Gather Instagram Data with instagram-scraper
Table of Contents
- About
- Resources
2.1 Ethics
2.2 Copyright - Setup
3.1 Linux Instructions
3.2 Windows Instructions
3.3 OS X Instructions - Workshop
4.1 Create Research Persona
4.2 Warm-Up
4.3 Gather User Account Data
4.4 Gather Hashtag Data - Final Thoughts
Workshop by Chris Young
Last updated September 28, 2020
1. About
instagram-scraper is a command-line application written in Python that scrapes and downloads an instagram user’s photos, videos, and metadata. instagram-scraper can be used to gather Instagram data from user accounts, hashtags, and locations including metadata, like user comments. Photos and videos are stored in your folder and metadata are stored as line-oriented JSON.
As you can imagine, instagram-scraper can be quite useful if you are interested in building an archive of Instagram data, which could include posts, comments, geolocation, and numerous metadata that cannot easily be scraped via Instagram’s user interface. However, while instagram-scraper can retrieve almost anything from Instagram it is important to read Instagram’s Terms of Use. Specifically, the Terms of Use state, “You can’t attempt to create accounts or access or collect information in unauthorized ways. This includes creating accounts or collecting information in an automated way without our express permission.” As such, the instagram-scraper along with any automated tools should be used with caution when gathering Instagram data for research purposes.
In the documentation provided in this workshop, we only cover how you can setup instagram-scraper and gather Instagram data, such as user’s photos, videos, and metadata. If you are in doubt about whether your research project meets ethics requirements and fair use of copyrighted works you can consult your instituitonal research office and scholarly communications officer. If you do not have access to such resources take a look at our Ethics and Copyright sections below for more information.
2. Resources
There are some fantastic resources out there to learn how to use instagram-scraper for gathering an archive of Instagram data in digital research. The most important resource to consult is the instagram-scraper GitHub page by Richard Arcega. The project page includes all the relevant commands for how to use instagram-scraper as well as any updates to the command line tool.
2.1 Ethics
Digital research ethics of online material is a constantly moving fence. Most post-secondary institutions have Research Offices with policies on the use of human data, which can include data posted on social media posted behind password protested accounts. Check in with your research office if the data you intend to collect from online sources was created by humans to learn more about ethical decision-making of online data. For faculty, staff, and students at UTM, you can contact our Research Office to learn more about Ethics in Research.

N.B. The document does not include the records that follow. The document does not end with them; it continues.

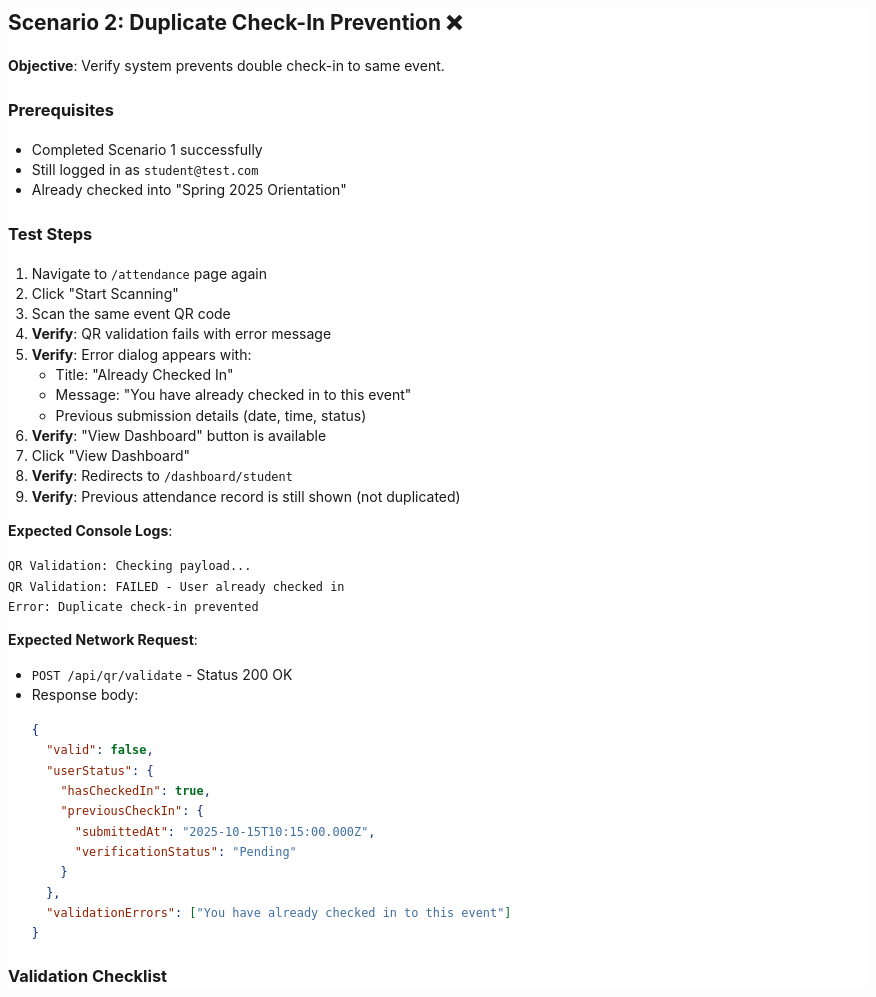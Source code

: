 
## Scenario 2: Duplicate Check-In Prevention ❌

**Objective**: Verify system prevents double check-in to same event.

### Prerequisites

- Completed Scenario 1 successfully
- Still logged in as `student@test.com`
- Already checked into "Spring 2025 Orientation"

### Test Steps

1. Navigate to `/attendance` page again
2. Click "Start Scanning"
3. Scan the same event QR code
4. **Verify**: QR validation fails with error message
5. **Verify**: Error dialog appears with:
   - Title: "Already Checked In"
   - Message: "You have already checked in to this event"
   - Previous submission details (date, time, status)
6. **Verify**: "View Dashboard" button is available
7. Click "View Dashboard"
8. **Verify**: Redirects to `/dashboard/student`
9. **Verify**: Previous attendance record is still shown (not duplicated)

**Expected Console Logs**:

```
QR Validation: Checking payload...
QR Validation: FAILED - User already checked in
Error: Duplicate check-in prevented
```

**Expected Network Request**:

- `POST /api/qr/validate` - Status 200 OK
- Response body:
  ```json
  {
    "valid": false,
    "userStatus": {
      "hasCheckedIn": true,
      "previousCheckIn": {
        "submittedAt": "2025-10-15T10:15:00.000Z",
        "verificationStatus": "Pending"
      }
    },
    "validationErrors": ["You have already checked in to this event"]
  }
  ```

### Validation Checklist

A good first resource to consult if you are wantin a quick-and-fast answer to your ethical decision-making of online data is the Association of Internet Research’s recommendations from its Ethical Working Committee. The Committee is constantly updating its documentation and its current recommendations along with a condensed information chart are a good starting point to determine your research ethics:
Ethical Decision-Making and Internet Research
Chart
2.2 Copyright
Copyright has an impact on digital research activities, including the copying of files from the internet using instagram-scraper. Most post-secondary institutions have Scholarly Communication and Copyright offices with copyright guideliens on fair dealing. Check in with your scholarly communication and copyright office if you are sure your data collection falls under fair dealing. For faculty, staff, and students at UTM, you can contact our Scholarly Communication Librarian to learn more about copyright fair dealing. The University has also put together a number of resources you can consult if you need a quick-and-fast answer:
Copyright Fair Dealing Guidelines
Copyright Basics
Copyright Road Map
Some other useful resources to consult on copyright fair dealing include:
Canadian Association of Research Libraries’ fair dealing documentation
The Writers Union of Canada’s fair dealing documentation
Council of Ministers of Education’s fair dealing decision tool
Note, these copyright resources only pertain to the Copyright Act for fair dealing in Canada and does not cover copyright in other jurisdictions. For international researchers please consult your own scholarly communication and copyright offices and resources on fair use or fair dealing of copyrighted works in digital research.
3. Setup
Before we begin with the workshop component of how to use instagram-scraper for digital research there is some preliminary setup we have to complete on your computer. Since instagram-scraper is used through the command line, we have to install packages onto your computer for it work. Depending on which operating system you use, setup can be straightforward or the most time consuming aspect of learning how to use instagram-scraper. Below are installation instructions for Linux, Windows, and OS X users which all require the installation of Python and the package manager Pip to install Python pacakges, like instagram-scraper. Once instagram-scraper is installed on each system, the instructions will be the same for every user participating in the workshop.
3.1 Linux Instructions
Ubuntu ships with Python 3, as the default Python installation. Complete the following steps to install pip (pip3) for Python 3. Start by updating the package list using the following command in the command line:
sudo apt update
Once the package list is updated, use the following command to install pip for Python 3:
sudo apt install python3-pip
When prompted to select yes
or to type y
, please do so to install the package. The command above will also install the dependencies required for building Python modules.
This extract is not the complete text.